ACTIVITY: The whole listing is to be repeated exactly. Add nothing.

PROVIDED MATERIAL:
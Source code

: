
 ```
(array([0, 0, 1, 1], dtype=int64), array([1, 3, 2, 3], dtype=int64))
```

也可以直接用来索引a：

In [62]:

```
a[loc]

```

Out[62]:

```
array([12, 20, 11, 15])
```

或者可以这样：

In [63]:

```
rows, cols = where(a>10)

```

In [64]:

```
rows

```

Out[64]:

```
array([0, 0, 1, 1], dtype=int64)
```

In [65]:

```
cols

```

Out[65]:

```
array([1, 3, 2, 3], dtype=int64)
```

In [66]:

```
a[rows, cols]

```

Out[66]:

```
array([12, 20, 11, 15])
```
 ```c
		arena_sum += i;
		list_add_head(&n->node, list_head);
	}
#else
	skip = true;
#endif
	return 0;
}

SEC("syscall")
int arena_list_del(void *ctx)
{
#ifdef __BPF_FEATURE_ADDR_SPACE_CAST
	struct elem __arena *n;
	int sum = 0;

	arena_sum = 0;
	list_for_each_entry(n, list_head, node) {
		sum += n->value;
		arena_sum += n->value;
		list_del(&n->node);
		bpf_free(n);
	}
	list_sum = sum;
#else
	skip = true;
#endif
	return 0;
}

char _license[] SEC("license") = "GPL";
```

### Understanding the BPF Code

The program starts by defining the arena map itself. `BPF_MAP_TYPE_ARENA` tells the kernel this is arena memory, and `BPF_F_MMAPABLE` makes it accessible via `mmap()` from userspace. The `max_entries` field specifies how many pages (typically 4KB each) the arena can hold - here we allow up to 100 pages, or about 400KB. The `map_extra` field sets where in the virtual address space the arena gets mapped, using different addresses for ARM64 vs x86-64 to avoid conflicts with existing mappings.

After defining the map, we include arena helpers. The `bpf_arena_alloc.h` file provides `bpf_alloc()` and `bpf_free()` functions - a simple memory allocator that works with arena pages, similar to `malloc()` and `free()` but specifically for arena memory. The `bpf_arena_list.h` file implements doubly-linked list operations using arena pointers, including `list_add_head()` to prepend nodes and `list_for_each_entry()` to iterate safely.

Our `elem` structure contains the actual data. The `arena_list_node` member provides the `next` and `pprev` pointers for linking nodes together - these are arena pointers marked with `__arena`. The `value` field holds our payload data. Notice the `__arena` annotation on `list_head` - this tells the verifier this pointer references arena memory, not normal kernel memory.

WRITTEN SOLUTION:
Source code

:
 ```
(array([0, 0, 1, 1], dtype=int64), array([1, 3, 2, 3], dtype=int64))
```

也可以直接用来索引a：

In [62]:

```
a[loc]

```

Out[62]:

```
array([12, 20, 11, 15])
```

或者可以这样：

In [63]:

```
rows, cols = where(a>10)

```

In [64]:

```
rows

```

Out[64]:

```
array([0, 0, 1, 1], dtype=int64)
```

In [65]:

```
cols

```

Out[65]:

```
array([1, 3, 2, 3], dtype=int64)
```

In [66]:

```
a[rows, cols]

```

Out[66]:

```
array([12, 20, 11, 15])
```
 ```c
		arena_sum += i;
		list_add_head(&n->node, list_head);
	}
#else
	skip = true;
#endif
	return 0;
}

SEC("syscall")
int arena_list_del(void *ctx)
{
#ifdef __BPF_FEATURE_ADDR_SPACE_CAST
	struct elem __arena *n;
	int sum = 0;

	arena_sum = 0;
	list_for_each_entry(n, list_head, node) {
		sum += n->value;
		arena_sum += n->value;
		list_del(&n->node);
		bpf_free(n);
	}
	list_sum = sum;
#else
	skip = true;
#endif
	return 0;
}

char _license[] SEC("license") = "GPL";
```

### Understanding the BPF Code

The program starts by defining the arena map itself. `BPF_MAP_TYPE_ARENA` tells the kernel this is arena memory, and `BPF_F_MMAPABLE` makes it accessible via `mmap()` from userspace. The `max_entries` field specifies how many pages (typically 4KB each) the arena can hold - here we allow up to 100 pages, or about 400KB. The `map_extra` field sets where in the virtual address space the arena gets mapped, using different addresses for ARM64 vs x86-64 to avoid conflicts with existing mappings.

After defining the map, we include arena helpers. The `bpf_arena_alloc.h` file provides `bpf_alloc()` and `bpf_free()` functions - a simple memory allocator that works with arena pages, similar to `malloc()` and `free()` but specifically for arena memory. The `bpf_arena_list.h` file implements doubly-linked list operations using arena pointers, including `list_add_head()` to prepend nodes and `list_for_each_entry()` to iterate safely.

Our `elem` structure contains the actual data. The `arena_list_node` member provides the `next` and `pprev` pointers for linking nodes together - these are arena pointers marked with `__arena`. The `value` field holds our payload data. Notice the `__arena` annotation on `list_head` - this tells the verifier this pointer references arena memory, not normal kernel memory.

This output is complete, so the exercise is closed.